By ~ Absolutely*Kate
I had a puppy named Happy. Happy was a be-everywhere, but mostly real close right-at-your-barefeets-in-summertime kind of wagging-his-love-where-he-rambled dog. The summer I was sixteen he sat beside me on the bottom cement patio step when a couple of tears did that slow-motion slide from a first love about something or other that might've not gone right the date the night before. I don't remember the date or what might've gone wrong, but I don't forget a Happy dog that didn't leave the side of a sad girl in summertime. The next day, everything must've gone right with lovin' and livin', 'cause Happy followed me through the big back yard to the garden at the long white fence where I picked daisies, roses and blue bachelor's buttons. Nothin' like a summer bouquet when you're feeling as Happy as your trusty dog's name. Those are the days that give a life well lived a certain center of meaning.
All our dogs were named Happy, from the time when I was two to sixteen and probably even beyond that. Good-natured Aunt Barb would come to visit and wonder right out loud why our dog lived so long. The last Happy I remember was some kind of combo spaniel and full-fledged pal to all ends. He led a dog's life in a dog-eat-dog world with a family who flourished like summers tend to do ~ brighter lights, more warmth, and constant growing.
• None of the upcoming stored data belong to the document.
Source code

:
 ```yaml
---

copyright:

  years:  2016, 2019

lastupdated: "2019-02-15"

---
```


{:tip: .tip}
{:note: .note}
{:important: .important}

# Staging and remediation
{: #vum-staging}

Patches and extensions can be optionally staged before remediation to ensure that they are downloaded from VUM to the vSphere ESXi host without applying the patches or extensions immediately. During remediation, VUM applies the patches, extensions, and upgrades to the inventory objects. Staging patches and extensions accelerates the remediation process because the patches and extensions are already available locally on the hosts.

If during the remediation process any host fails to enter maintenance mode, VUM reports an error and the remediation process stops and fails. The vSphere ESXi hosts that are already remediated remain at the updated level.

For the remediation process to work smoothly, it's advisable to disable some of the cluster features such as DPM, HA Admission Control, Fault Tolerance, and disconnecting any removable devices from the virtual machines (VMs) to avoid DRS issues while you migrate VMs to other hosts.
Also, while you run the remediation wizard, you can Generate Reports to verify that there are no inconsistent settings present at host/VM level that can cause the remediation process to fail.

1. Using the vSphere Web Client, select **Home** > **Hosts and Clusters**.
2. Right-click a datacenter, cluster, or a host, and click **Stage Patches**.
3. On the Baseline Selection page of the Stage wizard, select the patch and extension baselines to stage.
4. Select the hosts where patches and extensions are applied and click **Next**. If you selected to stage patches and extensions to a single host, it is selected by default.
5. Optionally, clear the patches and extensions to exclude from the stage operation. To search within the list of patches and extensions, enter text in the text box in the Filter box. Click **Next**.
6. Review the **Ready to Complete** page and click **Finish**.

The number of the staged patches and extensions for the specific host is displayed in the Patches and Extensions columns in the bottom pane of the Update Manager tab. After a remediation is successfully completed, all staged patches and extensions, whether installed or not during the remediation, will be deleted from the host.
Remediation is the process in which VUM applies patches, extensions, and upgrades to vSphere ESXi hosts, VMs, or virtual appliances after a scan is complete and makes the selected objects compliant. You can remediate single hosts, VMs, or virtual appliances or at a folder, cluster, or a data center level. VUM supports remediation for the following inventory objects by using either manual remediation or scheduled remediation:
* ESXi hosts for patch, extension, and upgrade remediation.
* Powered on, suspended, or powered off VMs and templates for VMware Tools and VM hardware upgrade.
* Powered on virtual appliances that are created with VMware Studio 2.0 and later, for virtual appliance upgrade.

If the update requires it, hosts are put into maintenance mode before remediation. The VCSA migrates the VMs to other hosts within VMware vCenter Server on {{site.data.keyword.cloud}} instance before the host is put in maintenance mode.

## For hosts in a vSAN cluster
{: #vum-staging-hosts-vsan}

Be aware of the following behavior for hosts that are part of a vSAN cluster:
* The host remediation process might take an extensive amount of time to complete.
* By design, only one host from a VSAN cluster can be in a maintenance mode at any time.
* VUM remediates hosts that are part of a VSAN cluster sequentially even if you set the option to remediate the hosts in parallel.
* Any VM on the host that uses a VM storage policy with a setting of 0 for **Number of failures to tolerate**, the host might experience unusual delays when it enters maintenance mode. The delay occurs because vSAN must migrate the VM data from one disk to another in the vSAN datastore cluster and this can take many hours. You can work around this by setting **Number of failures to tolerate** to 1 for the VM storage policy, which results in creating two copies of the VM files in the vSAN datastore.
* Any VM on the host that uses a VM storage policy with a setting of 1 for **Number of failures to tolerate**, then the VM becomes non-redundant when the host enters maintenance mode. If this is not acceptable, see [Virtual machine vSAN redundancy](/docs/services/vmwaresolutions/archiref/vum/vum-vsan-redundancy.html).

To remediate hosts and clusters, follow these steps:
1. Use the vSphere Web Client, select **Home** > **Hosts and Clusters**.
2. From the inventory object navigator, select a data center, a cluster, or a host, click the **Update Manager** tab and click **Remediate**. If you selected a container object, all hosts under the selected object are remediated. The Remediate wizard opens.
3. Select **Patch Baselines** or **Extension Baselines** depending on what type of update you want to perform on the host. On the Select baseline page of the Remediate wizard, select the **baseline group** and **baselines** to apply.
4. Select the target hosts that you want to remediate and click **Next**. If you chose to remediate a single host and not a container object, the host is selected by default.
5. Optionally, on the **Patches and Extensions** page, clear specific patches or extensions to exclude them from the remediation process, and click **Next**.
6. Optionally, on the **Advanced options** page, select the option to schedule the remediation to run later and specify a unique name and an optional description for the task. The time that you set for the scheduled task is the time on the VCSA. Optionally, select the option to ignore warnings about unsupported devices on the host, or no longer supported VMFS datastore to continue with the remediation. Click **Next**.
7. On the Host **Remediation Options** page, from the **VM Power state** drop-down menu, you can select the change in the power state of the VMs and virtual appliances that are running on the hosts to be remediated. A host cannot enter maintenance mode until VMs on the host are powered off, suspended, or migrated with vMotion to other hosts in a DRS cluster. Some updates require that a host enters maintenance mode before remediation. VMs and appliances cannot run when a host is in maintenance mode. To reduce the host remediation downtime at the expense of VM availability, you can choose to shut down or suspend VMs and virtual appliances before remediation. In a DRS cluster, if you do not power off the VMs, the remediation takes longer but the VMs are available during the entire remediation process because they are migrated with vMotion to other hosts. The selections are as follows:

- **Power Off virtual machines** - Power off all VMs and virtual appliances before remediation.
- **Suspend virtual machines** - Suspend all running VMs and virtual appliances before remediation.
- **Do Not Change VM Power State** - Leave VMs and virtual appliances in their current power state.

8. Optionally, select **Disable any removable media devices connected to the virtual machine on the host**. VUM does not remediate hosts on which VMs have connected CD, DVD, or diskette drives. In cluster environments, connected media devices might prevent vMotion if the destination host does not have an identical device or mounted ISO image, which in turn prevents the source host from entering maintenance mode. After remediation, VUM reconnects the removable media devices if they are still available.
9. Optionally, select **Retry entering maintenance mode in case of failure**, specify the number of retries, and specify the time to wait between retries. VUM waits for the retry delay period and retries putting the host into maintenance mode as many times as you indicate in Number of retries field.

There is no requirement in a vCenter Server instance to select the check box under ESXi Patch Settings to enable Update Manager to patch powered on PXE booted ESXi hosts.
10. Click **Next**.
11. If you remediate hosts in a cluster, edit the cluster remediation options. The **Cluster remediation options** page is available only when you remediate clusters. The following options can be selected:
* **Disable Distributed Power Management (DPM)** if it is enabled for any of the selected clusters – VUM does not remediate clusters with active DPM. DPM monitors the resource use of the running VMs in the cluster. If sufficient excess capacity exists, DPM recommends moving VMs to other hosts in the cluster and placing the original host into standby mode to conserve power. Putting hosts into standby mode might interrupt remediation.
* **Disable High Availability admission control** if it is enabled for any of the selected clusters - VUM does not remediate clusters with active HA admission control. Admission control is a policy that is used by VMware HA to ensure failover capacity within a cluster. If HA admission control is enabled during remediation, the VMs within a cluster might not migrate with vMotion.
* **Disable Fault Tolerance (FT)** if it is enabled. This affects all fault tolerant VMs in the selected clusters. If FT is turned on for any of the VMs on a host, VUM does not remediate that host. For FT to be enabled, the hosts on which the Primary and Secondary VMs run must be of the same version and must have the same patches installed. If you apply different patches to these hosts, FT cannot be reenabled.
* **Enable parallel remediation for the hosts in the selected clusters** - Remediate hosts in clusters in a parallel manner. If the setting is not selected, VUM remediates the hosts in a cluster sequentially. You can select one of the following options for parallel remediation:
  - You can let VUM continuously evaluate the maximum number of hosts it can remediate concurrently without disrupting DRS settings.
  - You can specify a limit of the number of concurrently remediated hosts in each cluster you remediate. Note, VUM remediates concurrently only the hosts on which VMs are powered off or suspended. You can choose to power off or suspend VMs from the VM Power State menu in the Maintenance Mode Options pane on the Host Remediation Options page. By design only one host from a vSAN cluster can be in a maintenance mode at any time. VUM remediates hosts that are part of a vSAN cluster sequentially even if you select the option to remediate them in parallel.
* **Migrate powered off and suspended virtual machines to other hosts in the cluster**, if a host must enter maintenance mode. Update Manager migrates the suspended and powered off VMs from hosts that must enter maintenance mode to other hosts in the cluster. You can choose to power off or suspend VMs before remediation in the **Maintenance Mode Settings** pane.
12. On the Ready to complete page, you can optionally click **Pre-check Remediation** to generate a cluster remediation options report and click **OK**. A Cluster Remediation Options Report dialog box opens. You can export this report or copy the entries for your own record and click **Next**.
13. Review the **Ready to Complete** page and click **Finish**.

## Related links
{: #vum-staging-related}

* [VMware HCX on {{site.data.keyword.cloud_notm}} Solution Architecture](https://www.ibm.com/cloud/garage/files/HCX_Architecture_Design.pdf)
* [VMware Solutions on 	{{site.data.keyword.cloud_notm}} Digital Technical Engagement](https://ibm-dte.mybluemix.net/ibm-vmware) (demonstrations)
You know, like the way colours collide in a garden out back by a long white fence.
Love and laughter, as corny/cliche as it sounds,
is the best nourishment for
a good happily ever after, after all.
There were five of us kiddos who grew and knew Happy at our sides, nippin' at the spokes of trikes and two-wheelers going up our dead-end street to meet friends and take on adventures. We grew up in all our own stories that friends, adventures and a laughing family with a Happy dog made possible. We're spread across this big ol' country now. We're figgerin' out how to go about our new sense of happy 'cause we lost our hero, our core, our Dad, last summer. Our Mom was his sweetheart from when she was just nineteen. Imagine that! Valiantly, she took on the home and the gardens and the friends and the family that came to call with casseroles and concern at the house where Happy used to live. Through the empty NFL fall and the brittle playoff winter she rooted for herself and Dad's Steelers, but her heart finally caved. That's what solitude of loneliness can do in a house where Happy used to live. Dad's Steelers made it to the SuperBowl. Mom didn't make it to Mother's Day. Like Happy though, each of us five kids made it to her side when feelings or healings needed ~ well, a sense of understanding, as close as one could get. Memories adhered. Knowings without words passed within, the kind emanated to last through all our ages.Happy went into the woods like loving dogs who are part of a laughing family do when it came the time for him to end his time on this earth. There's a kinder nature that comes outta love and loyalty. Natures like that lick wounds so loved ones don't have to sensate so much suffering.
|Paul and Fran, together again|
Recently, I've gone into the proverbial woods ~ barefoot through sun splotches on a back deck back in Connecticut after fonding my final farewell to the Ohio homelands. I took two days, fully alone, first sick and then better . . . me and the sun, with a sense of happy at my side . . . thinkin' 'bout all the family, friends, Ohioland neighbors and good-gumption author folks who were all along the journey down a deadend street headed back into adventures.
There's something to be said for giving in to licking wounds. You come out of your woods not ever the same person.
This was me, writing
to you to say,
"Thanks, for being around".
You wanna go run or throw a ball or take an adventure with me or somethin'?